I knew that I wanted to apply for a master’s in project management and I started researching what are the best schools and where are those schools and what do those programs look like and what is the ranking of that university. Actually, there’s a funny story. I chose one university because I watched this chick flick when I was 13 years old and there was a girl Amanda, the actress Amanda Bynes, and she was saying, “Oh, I want to go to Georgetown so bad!” And she was saying “Georgetown” and it sort of clicked in my mind “Georgetown.” I looked up Georgetown, and they did have a project management master’s and I was like, “Oh my God, that’s my dream!” So, I did apply to that as well. It was ranked pretty high in that and I applied for George Washington because they did ask for GRE and it was also one of the top-ranked. Then, I applied to Boston University. Then, when I did that, I went to the Bolashak website. Actually, I was a little bit dumb because I wasted a lot of money by applying to Georgetown and GW because it’s not on Bolashak’s list and I knew I wanted to get that scholarship. Only Boston University was on that list. But then, during the application process, they took that university out from the list and I didn’t have any. [I thought,] “Oh, my God, what should I do now?” And I looked up their list and there were three or four [universities] and only one in the United States, and it was Penn State. But to apply to Penn State, they were asking for 10 years of experience in project management and already having PMP [Project Management Program] certification so I wasn’t a good match to that university. And I didn’t have executive positions. I looked at the list of universities that you can apply to, and one was NYU. So, I applied there and I also got in. So, I was thinking, “Ok, I’m going to go to New York University. It’s fine.” Even though I knew [NYU] was ranked higher than Boston University, Boston University’s project management program was ranked higher than NYU’s. But then, when I was applying, [Bolashak] added Boston University. And I was like, “Oh, yeah, probably that’s a sign.” So, I applied. That’s how it happened... I [did] get Bolashak and I was the best student from the project management program.
I think another way [to meet friends] is group assignments when you have projects together within the class. That’s a very, very good way to meet new friends and make new friends in an easier way.
What advice do you have for students from your country who are considering applying to universities in the US?
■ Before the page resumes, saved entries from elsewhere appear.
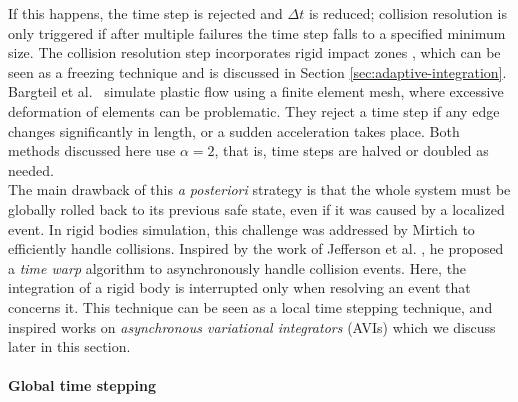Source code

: If this happens, the time step is rejected and $\Delta t$ is reduced; collision resolution is only triggered if after multiple failures the time step falls to a specified minimum size.
The collision resolution step incorporates rigid impact zones \cite{Provot1997}, which can be seen as a freezing technique and is discussed in Section \ref{sec:adaptive-integration}.
Bargteil et al.~\cite{Bargteil2007} simulate plastic flow using a finite element mesh, where excessive deformation of elements can be problematic.
They reject a time step if any edge changes significantly in length, or a sudden acceleration takes place.
Both methods discussed here use $\alpha=2$, that is, time steps are halved or doubled as needed.
\\
The main drawback of this \textit{a posteriori} strategy is that the whole system must be globally rolled back to its previous safe state, even if it was caused by a localized event.
In rigid bodies simulation, this challenge was addressed by Mirtich \cite{Mirtich2000} to efficiently handle collisions.
Inspired by the work of Jefferson et al. \cite{Jefferson1985}, he proposed a \emph{time warp} algorithm to asynchronously handle collision events.
Here, the integration of a rigid body is interrupted only when resolving an event that concerns it.
This technique can be seen as a local time stepping technique, and inspired works on \emph{asynchronous variational integrators} (AVIs) which we discuss later in this section.

\paragraph*{Global time stepping}

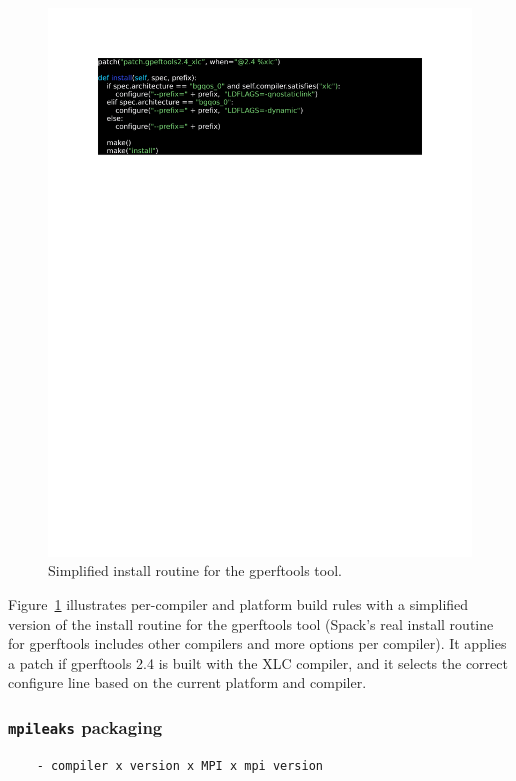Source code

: \begin{figure}
  \includegraphics[width=\columnwidth]{code/gperftools.pdf}
  \caption{
    Simplified install routine for the gperftools tool.
    \label{fig:gperftools}
  }
\end{figure}

Figure~\ref{fig:gperftools} illustrates per-compiler and platform build rules with a simplified version of the install routine for the gperftools tool (Spack's real install routine for gperftools includes other compilers and more options per compiler).  It applies a patch if gperftools 2.4 is built with the XLC compiler, and it selects the correct configure line based on the current platform and compiler.  

\subsubsection{{\tt mpileaks} packaging}
\begin{verbatim}
	- compiler x version x MPI x mpi version
\end{verbatim}

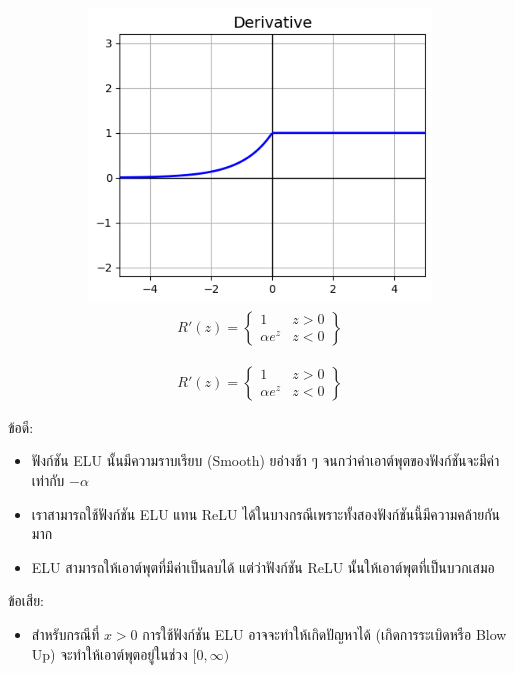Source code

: \begin{itemize}
\begin{figure}[H]
\begin{subfigure}{0.5\textwidth}
                  \includegraphics[width=0.9\linewidth]{fig/actfunc_elu_der.png}
                  \caption{%
                      \begin{equation}
                          \begin{split}R'(z) =
                              \begin{Bmatrix}
                                  1          & z>0 \\
                                  \alpha e^z & z<0
                              \end{Bmatrix}
                          \end{split}
                      \end{equation}
                  }
                  \label{fig:actfunc_elu_der}
              \end{subfigure}
          \end{figure}
          ข้อดี:
          \begin{itemize}
              \item ฟังก์ชัน ELU นั้นมีความราบเรียบ (Smooth) ยอ่างช้า ๆ จนกว่าค่าเอาต์พุตของฟังก์ชันจะมีค่าเท่ากับ $-\alpha$

              \item เราสามารถใช้ฟังก์ชัน ELU แทน ReLU ได้ในบางกรณีเพราะทั้งสองฟังก์ชันนี้มีความคล้ายกันมาก

              \item ELU สามารถให้เอาต์พุตที่มีค่าเป็นลบได้ แต่ว่าฟังก์ชัน ReLU นั้นให้เอาต์พุตที่เป็นบวกเสมอ
          \end{itemize}
          ข้อเสีย:
          \begin{itemize}
              \item สำหรับกรณีที่ $x > 0$ การใช้ฟังก์ชัน ELU อาจจะทำให้เกิดปัญหาได้ (เกิดการระเบิดหรือ Blow Up) จะทำให้เอาต์พุตอยู่ในช่วง
                    $[0,\infty)$
          \end{itemize}


\end{itemize}
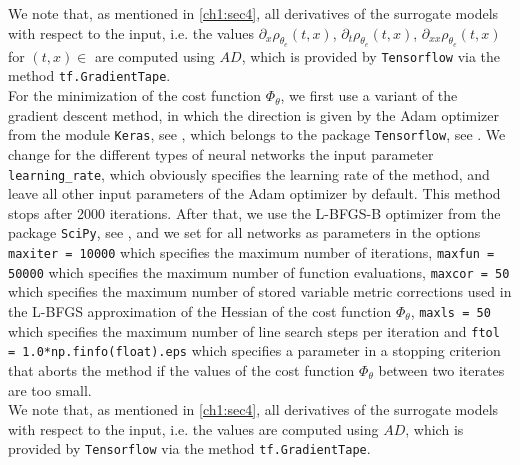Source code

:  

We note that, as mentioned in \cref{ch1:sec4}, all derivatives of the surrogate models with respect to the input, i.e. the values $\partial_x \rho_{\theta_e}  \left( t, x \right)$, $\partial_t \rho_{\theta_e}  \left( t, x \right)$, $\partial_{xx} \rho_{\theta_e}  \left( t, x \right)$ for $(t, x) \in $ are computed using $AD$, which is provided by \lstinline!Tensorflow! via the method \lstinline!tf.GradientTape!. \\


For the minimization of the cost function $\Phi_{\theta}$, we first use a variant of the gradient descent method, in which the direction is given by the Adam optimizer from the module \lstinline!Keras!, see \cite{Chollet:2015}, which belongs to the package \lstinline!Tensorflow!, see \cite{TensorFlow}. We change for the different types of neural networks the input parameter \lstinline!learning_rate!, which obviously specifies the learning rate of the method, and leave all other input parameters of the Adam optimizer by default. This method stops after 2000 iterations. After that, we use the L-BFGS-B optimizer from the package \lstinline!SciPy!, see \cite{SciPy:2020}, and we set for all networks as parameters in the options \lstinline!maxiter = 10000! which specifies the maximum number of iterations, \lstinline!maxfun = 50000! which specifies the maximum number of function evaluations, \lstinline!maxcor = 50! which specifies the maximum number of stored variable metric corrections used in the L-BFGS approximation of the Hessian of the cost function $\Phi_{\theta}$, \lstinline!maxls = 50! which specifies the maximum number of line search steps per iteration and \lstinline!ftol = 1.0*np.finfo(float).eps! which specifies a parameter in a stopping criterion that aborts the method if the values of the cost function $\Phi_{\theta}$ between two iterates are too small. \\
We note that, as mentioned in \cref{ch1:sec4}, all derivatives of the surrogate models with respect to the input, i.e. the values  are computed using $AD$, which is provided by \lstinline!Tensorflow! via the method \lstinline!tf.GradientTape!. \\


\begin{table}[H]\label{tab:one_cost_function}
    \caption{The values of the cost function and the L-error with respect to the values generated by the FVM method of the neural networks defined  after the learning phase. }
\end{table}

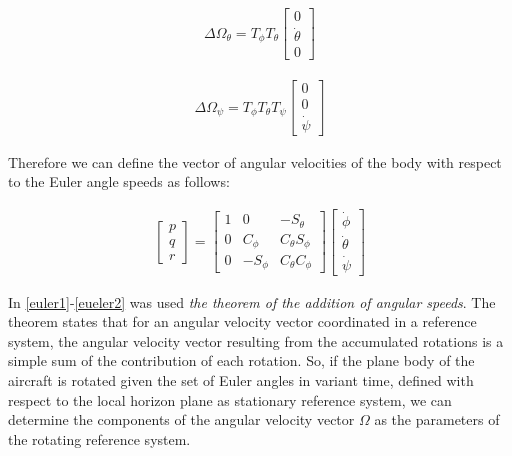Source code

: \begin{gather}
    \Delta \Omega_{\theta}
    =
    T_{\phi} T_{\theta}
    \begin{bmatrix}
    0\\
    \dot \theta\\
    0
    \end{bmatrix}
\end{gather}

\begin{gather}
\label{eueler2}
    \Delta \Omega_{\psi}
    =
    T_{\phi} T_{\theta} T_{\psi}
    \begin{bmatrix}
    0\\
    0\\
    \dot \psi
    \end{bmatrix}
\end{gather}

Therefore we can define the vector of angular velocities of the body with respect to the Euler angle speeds as follows:

\begin{gather}
\label{velocidad angular aeronave}
    \begin{bmatrix}
    p\\
    q\\
    r
    \end{bmatrix}
    =
    \begin{bmatrix}
    1 & 0 & -S_{\theta}\\
    0 & C_{\phi} & C_{\theta} S_{\phi}\\
    0 & -S_{\phi} & C_{\theta} C_{\phi}
    \end{bmatrix}
    \begin{bmatrix}
    \dot \phi\\
    \dot \theta\\
    \dot \psi
    \end{bmatrix}
\end{gather}

In \ref{euler1}-\ref{eueler2} was used \textit{the theorem of the addition of angular speeds}. The theorem states that for an angular velocity vector coordinated in a reference system, the angular velocity vector resulting from the accumulated rotations is a simple sum of the contribution of each rotation. So, if the plane body of the aircraft is rotated given the set of Euler angles in variant time, defined with respect to the local horizon plane as stationary reference system, we can determine the components of the angular velocity vector $\Omega$ as the parameters of the rotating reference system.

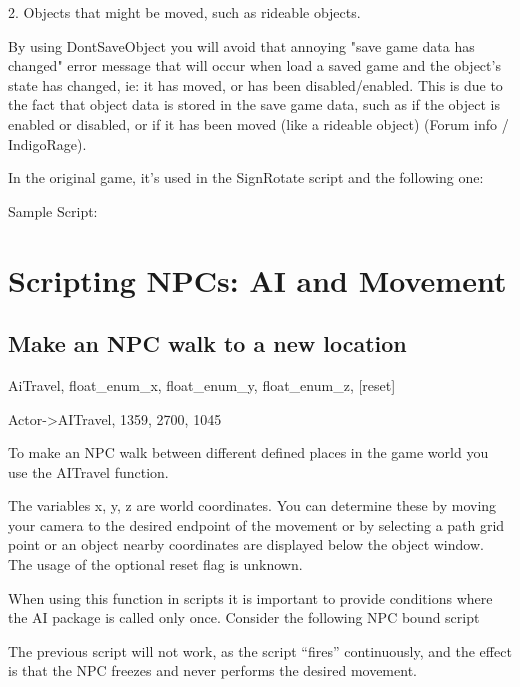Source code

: 2. Objects that might be moved, such as rideable objects.

By using DontSaveObject you will avoid that annoying "save game data has
changed" error message that will occur when load a saved game and the
object's state has changed, ie: it has moved, or has been
disabled/enabled. This is due to the fact that object data is stored in
the save game data, such as if the object is enabled or disabled, or if
it has been moved (like a rideable object) (Forum info / IndigoRage).

In the original game, it's used in the SignRotate script and the
following one:

Sample Script:



\hypertarget{scripting-npcs-ai-and-movement}{%
\section{\texorpdfstring{\hfill\break
Scripting NPCs: AI and
Movement}{ Scripting NPCs: AI and Movement}}\label{scripting-npcs-ai-and-movement}}

\hypertarget{make-an-npc-walk-to-a-new-location}{%
\subsection{Make an NPC walk to a new
location}\label{make-an-npc-walk-to-a-new-location}}

AiTravel, float\_enum\_x, float\_enum\_y, float\_enum\_z, {[}reset{]}

Actor-\textgreater AITravel, 1359, 2700, 1045

To make an NPC walk between different defined places in the game world
you use the AITravel function.

The variables x, y, z are world coordinates. You can determine these by
moving your camera to the desired endpoint of the movement or by
selecting a path grid point or an object nearby coordinates are
displayed below the object window. The usage of the optional reset flag
is unknown.

When using this function in scripts it is important to provide
conditions where the AI package is called only once. Consider the
following NPC bound script



The previous script will not work, as the script ``fires'' continuously,
and the effect is that the NPC freezes and never performs the desired
movement.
When they choose their university, it’s amazing to talk to a person, an alum from that university that actually went through the same experience that they’re going to go through. They will have so many valuable tips—like information that you wouldn’t be able to find online or it will take you forever to find online. I would recommend, of course, to talk to a person, not from another country, but from, for example, if you are from Kazakhstan, then talk to a person from Kazakhstan. That’s one of the tips. Then a second one, the rent. That’s one of the biggest things when you’re moving to study abroad. It’s different everywhere. For example, in Kazakhstan, you can rent an apartment with furniture and everything is included there. But in the States, it was so surprising for me. They rent only the room and then you have to find yourself a mattress, bed, and all of the furniture inside. So that was pretty challenging, in the beginning. I would [also] recommend for them not to stick to Kazakh community. I would advise them to go on Facebook and look for roommates that are not from our country because that challenges them to use English every day in their life. If you’re living with a person from the same country as yours, or if you’re speaking the same language, like Russian, for example, from post-Soviet Union countries, then it’s more challenging for you. I think it’s better to live with someone from another country and not speaking the same language.